The calling function lets the above task run while grabbing frames from the camera, which averages hundreds of the laser pulses in each frame. After a specified amount of motor movement, the camera is stopped and the the stop_scan_pattern sub-routine below is called to stop the task and (hopefully) free up memory (The del call didn't seem to help either, so it's commented out):

def stop_scan_pattern(self):
    # stop the NIDAQmx task, release resources, clear it
    # then explicitly do away with our task object
    if self.current_task:
        self.current_task.stop()
        self.current_task.wait_until_done()
        self.current_task.close()   # stop, release, clear in DLL
        #del self.current_task       # attempt to force a cleanup
    else:
        print('No scan task to stop!')

Intermittently, but way too often, I get a segmentation fault.
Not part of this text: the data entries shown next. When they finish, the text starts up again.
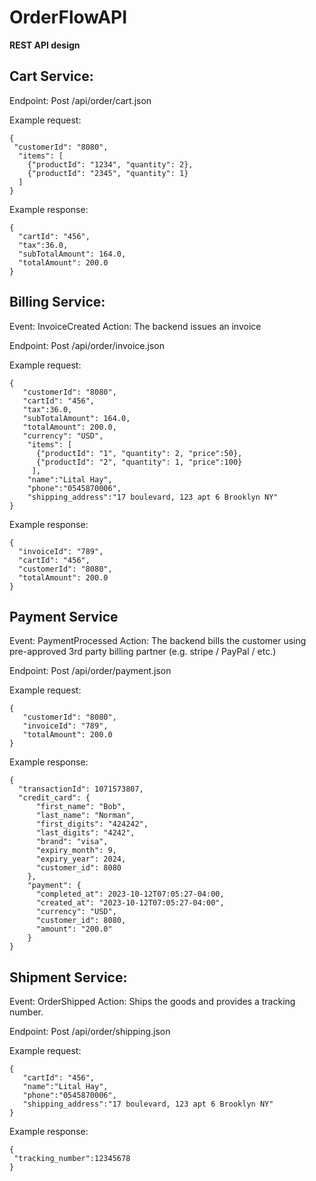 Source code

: # OrderFlowAPI

**REST API design**

## Cart Service:

Endpoint: Post /api/order/cart.json

Example request:
```
{
 "customerId": "8080",
  "items": [
    {"productId": "1234", "quantity": 2},
    {"productId": "2345", "quantity": 1}
  ]
}
```

Example response:
```
{
  "cartId": "456",
  "tax":36.0,
  "subTotalAmount": 164.0,
  "totalAmount": 200.0
}
```


## Billing Service:

Event: InvoiceCreated
Action: The backend issues an invoice

Endpoint: Post /api/order/invoice.json

Example request:
```
{
   "customerId": "8080",
   "cartId": "456",
   "tax":36.0,
   "subTotalAmount": 164.0,
   "totalAmount": 200.0,
   "currency": "USD",
    "items": [
      {"productId": "1", "quantity": 2, "price":50},
      {"productId": "2", "quantity": 1, "price":100}
     ],
    "name":"Lital Hay",
    "phone":"0545870006",
    "shipping_address":"17 boulevard, 123 apt 6 Brooklyn NY"
}
```

Example response:
```
{
  "invoiceId": "789",
  "cartId": "456",
  "customerId": "8080",
  "totalAmount": 200.0
}
```

## Payment Service
Event: PaymentProcessed
Action: The backend bills the customer using pre-approved 3rd party billing partner (e.g. stripe / PayPal / etc.)

Endpoint: Post /api/order/payment.json

Example request:
```
{
   "customerId": "8080",
   "invoiceId": "789",
   "totalAmount": 200.0
}
```

Example response:
```
{
  "transactionId": 1071573807,
  "credit_card": {
      "first_name": "Bob",
      "last_name": "Norman",
      "first_digits": "424242",
      "last_digits": "4242",
      "brand": "visa",
      "expiry_month": 9,
      "expiry_year": 2024,
      "customer_id": 8080
    },
    "payment": {
      "completed_at": 2023-10-12T07:05:27-04:00,
      "created_at": "2023-10-12T07:05:27-04:00",
      "currency": "USD",
      "customer_id": 8080,
      "amount": "200.0"
    }
}
```


## Shipment Service:

Event: OrderShipped
Action: Ships the goods and provides a tracking number.

Endpoint: Post /api/order/shipping.json

Example request:
```
{
   "cartId": "456",
   "name":"Lital Hay",
   "phone":"0545870006",
   "shipping_address":"17 boulevard, 123 apt 6 Brooklyn NY"
}
```

Example response:
```
{
 "tracking_number":12345678
}
```

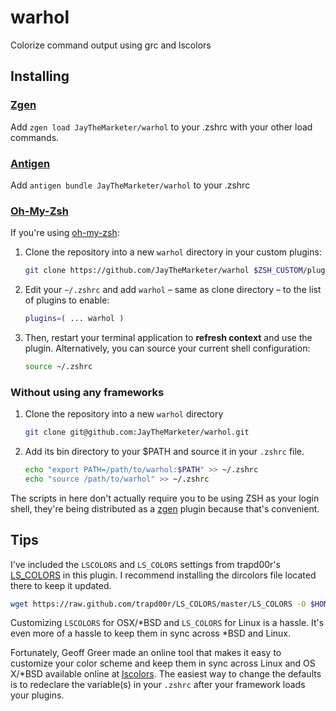 # warhol

Colorize command output using grc and lscolors

## Installing

### [Zgen](https://github.com/tarjoilija/zgen)

Add `zgen load JayTheMarketer/warhol` to your .zshrc with your other load commands.

### [Antigen](https://github.com/zsh-users/antigen)

Add `antigen bundle JayTheMarketer/warhol` to your .zshrc

### [Oh-My-Zsh](http://ohmyz.sh/)

If you're using [oh-my-zsh](github.com/robbyrussell/oh-my-zsh):

1. Clone the repository into a new `warhol` directory in your custom plugins:

    ```zsh
    git clone https://github.com/JayTheMarketer/warhol $ZSH_CUSTOM/plugins/warhol
    ```

2. Edit your `~/.zshrc` and add `warhol` – same as clone directory – to the list of plugins to enable:

    ```zsh
    plugins=( ... warhol )
    ```

3. Then, restart your terminal application to **refresh context** and use the plugin. Alternatively, you can source your current shell configuration:

    ```zsh
    source ~/.zshrc
    ```

### Without using any frameworks

1. Clone the repository into a new `warhol` directory

    ```zsh
    git clone git@github.com:JayTheMarketer/warhol.git
    ```
2. Add its bin directory to your $PATH and source it in your `.zshrc` file.

    ```zsh
    echo "export PATH=/path/to/warhol:$PATH" >> ~/.zshrc
    echo "source /path/to/warhol" >> ~/.zshrc
    ```

The scripts in here don't actually require you to be using ZSH as your login shell, they're being distributed as a [zgen](https://github.com/zsh-users/antigen) plugin because that's convenient.

## Tips

I've included the `LSCOLORS` and `LS_COLORS` settings from trapd00r's [LS_COLORS](https://github.com/trapd00r/LS_COLORS) in this plugin. I recommend installing the dircolors file located there to keep it updated. 

```bash
wget https://raw.github.com/trapd00r/LS_COLORS/master/LS_COLORS -O $HOME/.dircolors
```

Customizing `LSCOLORS` for OSX/*BSD and `LS_COLORS` for Linux is a hassle. It's even more of a hassle to keep them in sync across *BSD and Linux. 

Fortunately, Geoff Greer made an online tool that makes it easy to customize your color scheme and keep them in sync across Linux and OS X/*BSD available online at [lscolors](http://geoff.greer.fm/lscolors/). The easiest way to change the defaults is to redeclare the variable(s) in your `.zshrc` after your framework loads your plugins.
I'm using faulthandler, which blames the problem on the stop() method in task.py within the NI package. At times it blamed close() so we added the wait_until_done() method to address that, now it seems to be happening in the first close(), not even making it into wait_until_done().

Faults are happening after 100 or so cycles, and it seems like some days are clearly bad while others are problem free, for essentially the same types of operations.

I am running Python 3.6.8, with nidaqmx module 0.5.7, withn VS Code 1.46.1, on Windows 10, using a USB-6343 DAQ.

Any help would be greatly appreciated!